This was the foundation of Chong Lee Taekwondo.
Introducing a new martial art in Canada was not an easy task. Martial arts were almost unknown in the occidental culture, often lumped together and mistakenly identified as Karate despite their difference in nature and philosophy. To help clear some of the confusion, competitions were organized where “Taekwondoistes” and “Karatekas” fought each other. It is interesting to note that they did not use any protective gear, fighting only with their bare fists and feet.
As the years passed and Chong Lee’ students accumulated victories, the Master and his art conquered the heart of Quebecois. Passing from combat between styles to combats between provinces, his students were the first Canadian champions.
In 1977, during the first Canadian championship, Chong Lee’s students won gold medals in nine of the ten divisions. They were proud of their performance and more then ever motivated to improve their training. This was followed by the Pan-American and the World Championships in the junior and senior categories. With Grand Master Chong Lee as their coach for twenty tree consecutive years, the Canadian team could boast of a long list of victories.
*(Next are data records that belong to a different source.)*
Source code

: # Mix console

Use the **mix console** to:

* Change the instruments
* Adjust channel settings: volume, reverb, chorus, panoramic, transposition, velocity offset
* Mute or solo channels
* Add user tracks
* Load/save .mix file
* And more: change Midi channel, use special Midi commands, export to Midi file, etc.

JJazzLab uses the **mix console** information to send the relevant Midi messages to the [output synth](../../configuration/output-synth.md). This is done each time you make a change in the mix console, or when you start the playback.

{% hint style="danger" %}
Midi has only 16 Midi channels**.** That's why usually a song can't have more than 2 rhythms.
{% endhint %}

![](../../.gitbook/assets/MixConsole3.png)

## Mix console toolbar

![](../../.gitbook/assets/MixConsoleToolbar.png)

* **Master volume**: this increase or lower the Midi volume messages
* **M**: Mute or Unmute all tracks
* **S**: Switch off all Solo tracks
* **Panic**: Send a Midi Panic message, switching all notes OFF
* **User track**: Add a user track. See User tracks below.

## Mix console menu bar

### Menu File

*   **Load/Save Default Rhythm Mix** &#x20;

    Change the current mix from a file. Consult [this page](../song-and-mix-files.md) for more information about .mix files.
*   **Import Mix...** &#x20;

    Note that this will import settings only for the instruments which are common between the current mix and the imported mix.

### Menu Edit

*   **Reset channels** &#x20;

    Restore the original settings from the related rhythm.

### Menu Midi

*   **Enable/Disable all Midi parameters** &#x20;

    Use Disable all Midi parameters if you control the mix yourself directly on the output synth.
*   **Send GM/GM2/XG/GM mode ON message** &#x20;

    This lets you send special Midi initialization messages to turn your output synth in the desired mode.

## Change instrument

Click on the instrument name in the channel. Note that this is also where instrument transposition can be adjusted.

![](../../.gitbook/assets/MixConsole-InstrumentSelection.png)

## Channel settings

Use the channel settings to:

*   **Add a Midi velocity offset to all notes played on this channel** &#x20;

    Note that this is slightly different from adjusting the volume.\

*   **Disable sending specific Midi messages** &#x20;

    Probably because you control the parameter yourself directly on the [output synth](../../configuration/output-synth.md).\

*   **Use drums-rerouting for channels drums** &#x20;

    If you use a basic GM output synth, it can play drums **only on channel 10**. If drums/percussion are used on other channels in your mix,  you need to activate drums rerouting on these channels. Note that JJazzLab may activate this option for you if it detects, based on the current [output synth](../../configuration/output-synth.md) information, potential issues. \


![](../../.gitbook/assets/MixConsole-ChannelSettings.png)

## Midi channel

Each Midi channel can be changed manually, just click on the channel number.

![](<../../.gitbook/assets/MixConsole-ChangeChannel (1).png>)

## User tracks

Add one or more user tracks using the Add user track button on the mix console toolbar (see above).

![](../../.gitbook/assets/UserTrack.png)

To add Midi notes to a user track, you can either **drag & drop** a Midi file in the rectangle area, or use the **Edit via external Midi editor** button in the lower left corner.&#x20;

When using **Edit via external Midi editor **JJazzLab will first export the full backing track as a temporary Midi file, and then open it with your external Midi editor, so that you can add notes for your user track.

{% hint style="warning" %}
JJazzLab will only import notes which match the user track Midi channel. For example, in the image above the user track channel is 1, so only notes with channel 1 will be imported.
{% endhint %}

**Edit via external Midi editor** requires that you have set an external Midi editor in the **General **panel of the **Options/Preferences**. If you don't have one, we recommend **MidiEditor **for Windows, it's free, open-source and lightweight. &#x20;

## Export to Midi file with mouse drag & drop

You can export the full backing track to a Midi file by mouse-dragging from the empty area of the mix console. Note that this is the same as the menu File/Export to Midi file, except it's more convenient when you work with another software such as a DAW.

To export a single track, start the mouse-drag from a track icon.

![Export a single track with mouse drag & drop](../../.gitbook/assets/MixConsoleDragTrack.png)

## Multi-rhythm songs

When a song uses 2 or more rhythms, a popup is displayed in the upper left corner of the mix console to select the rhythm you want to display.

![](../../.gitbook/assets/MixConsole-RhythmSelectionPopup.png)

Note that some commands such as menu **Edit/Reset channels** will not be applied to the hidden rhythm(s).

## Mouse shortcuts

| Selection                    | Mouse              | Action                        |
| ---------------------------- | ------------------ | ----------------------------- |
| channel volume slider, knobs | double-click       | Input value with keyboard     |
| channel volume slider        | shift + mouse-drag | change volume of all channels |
Integrated with Canadian society for over 60 years, Chong Lee has become a symbol of international performance in the sector of athletic competition. His teaching is renowned around the world and on a par with the Korean tradition. His school is represented throughout Canada, the United-States, Mexico, Lebanon, Spain, Greece, and Africa, making it hard to know the exact number of individuals haveing benefited from his teaching. It is estimated that his teaching was passed onto at least 100,000 students in Canada with more than 3,500 black belts. Over 100 Taekwondo schools worldwide display his crest, and are affiliated members of Chong Lee Taekwondo.